The filters are of the so-called rapid type. They are, however, merely gravity sand filters, designed to handle large quantities of water and to be very easily and cheaply cleaned. In filtering, the water enters above the sand layer, passes through it and is collected by a system of drains into one effluent pipe for each of the ten filter units, which effluent pipe is automatically throttled to prevent a too rapid flow through the filters. As the suspended matter in the water accumulates in the sand layer, the latter is gradually choked up, until finally the filter will not pass as much water as is required of it with the throttle on its effluent pipe wide open. This stage is reached in from 100 to 300 hours of service under present operating conditions in New Orleans, and then the filter has to be cleaned. The process of cleaning consists in closing the inlet and outlet of the filter from its connection with the operating portion of the system and in forcing filtered water into the effluent pipe, through the drains, and up through the sand layer, at a high velocity, which stirs up the sand layer, loosens the mud and causes it to overflow through troughs placed at a higher elevation than that to which this velocity will raise the sand of which the filtering material is composed. It takes less than 10 minutes to go through the entire operation of washing a filter, and only about 1/2 to 1 percent of the filtered water is required for filter washing.
1The Journal of Industrial and Engineering Chemistry, Volume 7, No. 5, May, 1915, page 444.

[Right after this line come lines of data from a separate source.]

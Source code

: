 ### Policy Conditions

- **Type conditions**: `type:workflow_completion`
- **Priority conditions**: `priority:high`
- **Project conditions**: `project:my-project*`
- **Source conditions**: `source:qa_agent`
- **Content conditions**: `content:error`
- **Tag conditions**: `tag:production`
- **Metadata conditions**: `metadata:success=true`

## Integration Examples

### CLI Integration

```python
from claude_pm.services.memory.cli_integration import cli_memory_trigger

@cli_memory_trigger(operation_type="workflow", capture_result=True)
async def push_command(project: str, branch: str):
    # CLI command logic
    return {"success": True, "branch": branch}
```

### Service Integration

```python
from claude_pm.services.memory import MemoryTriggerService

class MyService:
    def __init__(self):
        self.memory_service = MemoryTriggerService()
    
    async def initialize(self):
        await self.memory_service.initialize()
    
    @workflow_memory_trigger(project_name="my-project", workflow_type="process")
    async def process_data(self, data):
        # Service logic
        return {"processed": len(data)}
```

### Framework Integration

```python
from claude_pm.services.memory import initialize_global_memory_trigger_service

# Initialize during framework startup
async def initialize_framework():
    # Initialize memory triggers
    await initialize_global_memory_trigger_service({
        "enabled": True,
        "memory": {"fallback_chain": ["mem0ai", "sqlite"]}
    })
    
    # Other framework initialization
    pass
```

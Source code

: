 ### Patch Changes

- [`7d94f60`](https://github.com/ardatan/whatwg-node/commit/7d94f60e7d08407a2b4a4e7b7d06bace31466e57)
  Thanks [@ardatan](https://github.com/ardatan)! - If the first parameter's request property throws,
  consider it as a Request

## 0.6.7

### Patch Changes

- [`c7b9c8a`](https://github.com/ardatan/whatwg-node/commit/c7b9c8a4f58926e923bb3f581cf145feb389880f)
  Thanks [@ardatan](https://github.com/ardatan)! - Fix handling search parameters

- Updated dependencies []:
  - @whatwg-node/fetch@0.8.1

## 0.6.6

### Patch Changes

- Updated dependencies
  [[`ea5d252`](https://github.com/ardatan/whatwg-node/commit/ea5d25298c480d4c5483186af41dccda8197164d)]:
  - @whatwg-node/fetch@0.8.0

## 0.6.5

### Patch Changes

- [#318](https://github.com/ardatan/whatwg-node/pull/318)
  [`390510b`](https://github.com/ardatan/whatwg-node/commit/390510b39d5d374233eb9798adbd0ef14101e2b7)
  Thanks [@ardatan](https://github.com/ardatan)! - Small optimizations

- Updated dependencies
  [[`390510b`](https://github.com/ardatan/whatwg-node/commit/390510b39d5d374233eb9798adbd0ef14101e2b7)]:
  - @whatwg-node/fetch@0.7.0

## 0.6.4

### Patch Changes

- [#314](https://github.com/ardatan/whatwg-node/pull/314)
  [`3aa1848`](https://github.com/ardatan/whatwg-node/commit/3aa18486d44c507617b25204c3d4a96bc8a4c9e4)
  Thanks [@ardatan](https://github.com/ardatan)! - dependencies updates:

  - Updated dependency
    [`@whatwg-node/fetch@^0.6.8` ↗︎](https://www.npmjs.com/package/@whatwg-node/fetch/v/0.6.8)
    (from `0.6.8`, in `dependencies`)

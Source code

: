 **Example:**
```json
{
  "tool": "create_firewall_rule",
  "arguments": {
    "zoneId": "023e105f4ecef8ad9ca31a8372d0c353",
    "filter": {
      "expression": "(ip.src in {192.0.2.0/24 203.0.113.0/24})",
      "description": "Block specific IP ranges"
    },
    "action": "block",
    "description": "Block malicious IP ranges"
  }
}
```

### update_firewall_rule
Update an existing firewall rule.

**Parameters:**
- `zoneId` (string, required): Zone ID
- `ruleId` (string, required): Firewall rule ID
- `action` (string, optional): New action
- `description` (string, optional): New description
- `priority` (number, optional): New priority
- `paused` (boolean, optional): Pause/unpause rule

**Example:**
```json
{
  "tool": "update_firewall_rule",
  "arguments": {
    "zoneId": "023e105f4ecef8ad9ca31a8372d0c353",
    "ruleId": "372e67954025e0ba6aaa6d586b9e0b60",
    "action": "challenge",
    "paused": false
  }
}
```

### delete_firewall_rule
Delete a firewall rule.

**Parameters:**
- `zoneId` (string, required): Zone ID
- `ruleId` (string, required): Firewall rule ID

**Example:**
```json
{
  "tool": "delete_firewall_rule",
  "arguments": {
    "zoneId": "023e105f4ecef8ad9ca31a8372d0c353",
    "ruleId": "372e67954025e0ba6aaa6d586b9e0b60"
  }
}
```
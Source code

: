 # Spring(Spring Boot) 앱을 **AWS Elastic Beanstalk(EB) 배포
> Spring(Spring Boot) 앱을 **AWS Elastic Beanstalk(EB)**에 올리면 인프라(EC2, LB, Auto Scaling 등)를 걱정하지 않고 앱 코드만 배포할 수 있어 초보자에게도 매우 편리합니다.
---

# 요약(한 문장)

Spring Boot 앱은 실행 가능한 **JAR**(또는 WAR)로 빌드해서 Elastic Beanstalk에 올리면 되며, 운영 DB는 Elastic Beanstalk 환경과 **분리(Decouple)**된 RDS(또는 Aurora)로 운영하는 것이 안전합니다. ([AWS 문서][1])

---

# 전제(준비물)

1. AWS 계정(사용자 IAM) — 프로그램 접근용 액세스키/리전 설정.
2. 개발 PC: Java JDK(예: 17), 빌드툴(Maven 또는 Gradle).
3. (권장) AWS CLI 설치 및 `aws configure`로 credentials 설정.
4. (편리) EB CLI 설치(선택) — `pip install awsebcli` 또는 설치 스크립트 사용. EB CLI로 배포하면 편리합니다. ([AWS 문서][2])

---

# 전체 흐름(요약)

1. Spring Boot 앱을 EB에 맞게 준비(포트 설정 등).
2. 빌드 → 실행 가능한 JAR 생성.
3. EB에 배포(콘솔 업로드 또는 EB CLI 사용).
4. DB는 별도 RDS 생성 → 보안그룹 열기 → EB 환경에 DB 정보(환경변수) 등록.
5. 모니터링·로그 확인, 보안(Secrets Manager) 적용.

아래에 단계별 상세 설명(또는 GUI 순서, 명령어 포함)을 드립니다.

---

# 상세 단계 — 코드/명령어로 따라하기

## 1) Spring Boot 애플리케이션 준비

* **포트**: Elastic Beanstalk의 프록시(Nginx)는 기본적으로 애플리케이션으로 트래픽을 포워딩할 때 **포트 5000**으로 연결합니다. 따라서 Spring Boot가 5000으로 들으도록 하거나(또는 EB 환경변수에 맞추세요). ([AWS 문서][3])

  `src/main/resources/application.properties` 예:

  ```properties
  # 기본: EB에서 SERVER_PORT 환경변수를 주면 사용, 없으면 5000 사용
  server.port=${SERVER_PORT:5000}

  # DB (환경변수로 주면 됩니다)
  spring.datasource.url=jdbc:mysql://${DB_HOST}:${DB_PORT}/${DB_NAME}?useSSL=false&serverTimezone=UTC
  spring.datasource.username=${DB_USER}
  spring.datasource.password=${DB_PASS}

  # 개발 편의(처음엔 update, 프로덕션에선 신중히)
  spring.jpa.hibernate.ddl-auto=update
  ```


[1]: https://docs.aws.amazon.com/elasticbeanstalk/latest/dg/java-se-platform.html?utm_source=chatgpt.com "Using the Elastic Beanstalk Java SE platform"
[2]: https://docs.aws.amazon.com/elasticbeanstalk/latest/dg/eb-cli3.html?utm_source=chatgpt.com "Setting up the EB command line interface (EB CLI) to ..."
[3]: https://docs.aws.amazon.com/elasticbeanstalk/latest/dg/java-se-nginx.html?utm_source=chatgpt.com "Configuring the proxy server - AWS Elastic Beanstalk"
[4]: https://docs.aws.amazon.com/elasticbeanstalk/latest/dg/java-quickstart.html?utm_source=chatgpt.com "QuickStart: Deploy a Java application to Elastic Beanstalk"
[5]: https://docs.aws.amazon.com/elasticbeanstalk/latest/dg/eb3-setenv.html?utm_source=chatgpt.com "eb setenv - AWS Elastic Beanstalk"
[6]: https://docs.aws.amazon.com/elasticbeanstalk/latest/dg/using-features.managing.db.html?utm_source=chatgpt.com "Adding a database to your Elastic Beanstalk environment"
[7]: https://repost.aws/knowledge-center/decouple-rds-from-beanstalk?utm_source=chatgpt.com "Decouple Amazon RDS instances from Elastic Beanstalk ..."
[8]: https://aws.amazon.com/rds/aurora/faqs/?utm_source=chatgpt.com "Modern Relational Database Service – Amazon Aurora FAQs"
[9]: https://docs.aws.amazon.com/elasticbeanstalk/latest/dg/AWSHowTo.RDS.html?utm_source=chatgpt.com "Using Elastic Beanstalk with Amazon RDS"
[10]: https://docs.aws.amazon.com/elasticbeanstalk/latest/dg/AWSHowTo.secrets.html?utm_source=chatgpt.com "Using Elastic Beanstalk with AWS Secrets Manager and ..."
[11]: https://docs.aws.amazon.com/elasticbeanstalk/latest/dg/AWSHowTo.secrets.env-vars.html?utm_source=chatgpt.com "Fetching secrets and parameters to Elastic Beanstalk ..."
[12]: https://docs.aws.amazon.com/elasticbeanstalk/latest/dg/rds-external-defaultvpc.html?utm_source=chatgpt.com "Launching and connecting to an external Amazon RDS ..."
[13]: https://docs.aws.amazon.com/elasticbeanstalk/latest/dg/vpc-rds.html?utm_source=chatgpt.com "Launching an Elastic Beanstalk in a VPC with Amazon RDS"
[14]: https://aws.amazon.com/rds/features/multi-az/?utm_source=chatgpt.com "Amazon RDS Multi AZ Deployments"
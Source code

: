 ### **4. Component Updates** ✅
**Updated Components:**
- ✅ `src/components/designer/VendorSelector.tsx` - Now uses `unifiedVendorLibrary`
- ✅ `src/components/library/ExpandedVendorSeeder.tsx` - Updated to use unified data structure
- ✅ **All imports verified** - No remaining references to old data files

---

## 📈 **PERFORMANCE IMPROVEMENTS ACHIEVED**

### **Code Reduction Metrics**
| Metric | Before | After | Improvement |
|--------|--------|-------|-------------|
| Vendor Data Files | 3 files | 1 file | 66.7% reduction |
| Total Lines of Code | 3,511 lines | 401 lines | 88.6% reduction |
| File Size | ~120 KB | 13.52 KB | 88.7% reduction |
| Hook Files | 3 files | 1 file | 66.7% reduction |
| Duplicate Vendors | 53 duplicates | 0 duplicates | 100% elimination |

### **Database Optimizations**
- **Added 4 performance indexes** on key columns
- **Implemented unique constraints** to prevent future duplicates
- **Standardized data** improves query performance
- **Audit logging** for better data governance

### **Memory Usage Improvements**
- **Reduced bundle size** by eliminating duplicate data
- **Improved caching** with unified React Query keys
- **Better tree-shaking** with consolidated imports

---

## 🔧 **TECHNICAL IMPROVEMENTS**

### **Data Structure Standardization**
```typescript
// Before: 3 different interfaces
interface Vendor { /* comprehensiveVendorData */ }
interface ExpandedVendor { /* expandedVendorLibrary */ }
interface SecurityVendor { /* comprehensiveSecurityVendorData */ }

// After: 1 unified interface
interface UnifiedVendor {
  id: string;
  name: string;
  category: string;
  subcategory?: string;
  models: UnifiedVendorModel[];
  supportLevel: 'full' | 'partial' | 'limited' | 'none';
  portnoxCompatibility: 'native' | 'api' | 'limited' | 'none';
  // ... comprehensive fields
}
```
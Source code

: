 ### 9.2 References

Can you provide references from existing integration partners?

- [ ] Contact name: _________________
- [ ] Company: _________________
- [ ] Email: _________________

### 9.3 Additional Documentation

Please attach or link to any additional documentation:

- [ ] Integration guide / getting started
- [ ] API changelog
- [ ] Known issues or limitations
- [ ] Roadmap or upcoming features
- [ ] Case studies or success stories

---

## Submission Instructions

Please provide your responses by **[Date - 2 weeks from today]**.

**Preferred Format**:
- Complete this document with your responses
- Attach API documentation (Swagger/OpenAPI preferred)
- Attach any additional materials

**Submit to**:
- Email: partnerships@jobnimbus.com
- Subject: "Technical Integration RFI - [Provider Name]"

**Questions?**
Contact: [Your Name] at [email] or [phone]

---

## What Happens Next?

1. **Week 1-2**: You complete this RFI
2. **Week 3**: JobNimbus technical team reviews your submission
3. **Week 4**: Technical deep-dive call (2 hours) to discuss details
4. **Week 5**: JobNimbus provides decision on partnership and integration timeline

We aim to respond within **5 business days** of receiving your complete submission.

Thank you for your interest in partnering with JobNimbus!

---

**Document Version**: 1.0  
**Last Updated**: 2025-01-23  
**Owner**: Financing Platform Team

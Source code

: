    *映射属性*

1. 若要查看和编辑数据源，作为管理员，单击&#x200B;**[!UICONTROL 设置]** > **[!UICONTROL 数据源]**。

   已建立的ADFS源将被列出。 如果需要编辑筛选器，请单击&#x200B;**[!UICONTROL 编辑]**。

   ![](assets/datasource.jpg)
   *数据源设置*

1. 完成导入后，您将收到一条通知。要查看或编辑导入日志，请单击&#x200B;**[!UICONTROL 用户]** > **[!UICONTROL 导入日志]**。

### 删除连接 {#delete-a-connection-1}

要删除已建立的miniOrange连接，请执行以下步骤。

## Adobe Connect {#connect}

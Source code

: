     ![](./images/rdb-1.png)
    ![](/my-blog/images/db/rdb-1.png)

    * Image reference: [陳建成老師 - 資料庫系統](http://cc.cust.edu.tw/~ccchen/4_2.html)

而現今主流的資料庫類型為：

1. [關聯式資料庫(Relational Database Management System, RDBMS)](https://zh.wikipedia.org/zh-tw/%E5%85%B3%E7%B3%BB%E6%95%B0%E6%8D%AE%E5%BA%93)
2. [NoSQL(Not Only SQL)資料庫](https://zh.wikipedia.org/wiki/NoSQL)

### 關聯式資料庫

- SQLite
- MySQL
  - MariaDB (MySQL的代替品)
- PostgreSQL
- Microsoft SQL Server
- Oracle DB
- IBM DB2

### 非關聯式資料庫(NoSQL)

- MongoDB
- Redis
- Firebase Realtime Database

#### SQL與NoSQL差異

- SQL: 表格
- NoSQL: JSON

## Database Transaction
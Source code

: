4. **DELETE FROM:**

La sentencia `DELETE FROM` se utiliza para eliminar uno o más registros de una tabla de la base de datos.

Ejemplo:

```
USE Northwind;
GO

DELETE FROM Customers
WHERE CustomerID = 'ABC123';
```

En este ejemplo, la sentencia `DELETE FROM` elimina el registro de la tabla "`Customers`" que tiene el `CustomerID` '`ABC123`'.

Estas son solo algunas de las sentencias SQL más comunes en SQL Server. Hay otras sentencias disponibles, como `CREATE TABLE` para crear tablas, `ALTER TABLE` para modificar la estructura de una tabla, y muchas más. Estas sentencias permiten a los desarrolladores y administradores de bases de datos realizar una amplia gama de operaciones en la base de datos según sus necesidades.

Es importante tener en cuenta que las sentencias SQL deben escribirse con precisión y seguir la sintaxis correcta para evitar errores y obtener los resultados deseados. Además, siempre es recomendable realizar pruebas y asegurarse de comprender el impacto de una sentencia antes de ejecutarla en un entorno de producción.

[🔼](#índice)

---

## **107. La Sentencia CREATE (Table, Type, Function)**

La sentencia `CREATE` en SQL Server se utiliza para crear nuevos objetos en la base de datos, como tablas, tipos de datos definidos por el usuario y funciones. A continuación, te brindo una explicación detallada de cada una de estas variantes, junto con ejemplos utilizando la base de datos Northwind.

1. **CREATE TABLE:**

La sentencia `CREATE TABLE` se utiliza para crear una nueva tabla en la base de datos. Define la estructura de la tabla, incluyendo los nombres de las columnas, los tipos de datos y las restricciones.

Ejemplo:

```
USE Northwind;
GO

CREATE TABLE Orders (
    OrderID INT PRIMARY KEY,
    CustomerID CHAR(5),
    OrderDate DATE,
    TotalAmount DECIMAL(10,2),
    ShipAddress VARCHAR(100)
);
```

The entire cost of treating and filtering the water and pumping it into the distribution system is not over two cents per 1,000 gallons, and the cost of water delivered to domestic consumers through meters by the city is now usually less than one-fourth of what these same consumers had to pay for raw river water pumped direct from the river before the city constructed and operated its own waterworks plant.
The methods of purification used in Chicago and New Orleans are typical of the two kinds of water supply for cities - viz., natural reservoirs, such as lakes and running waters such as rivers.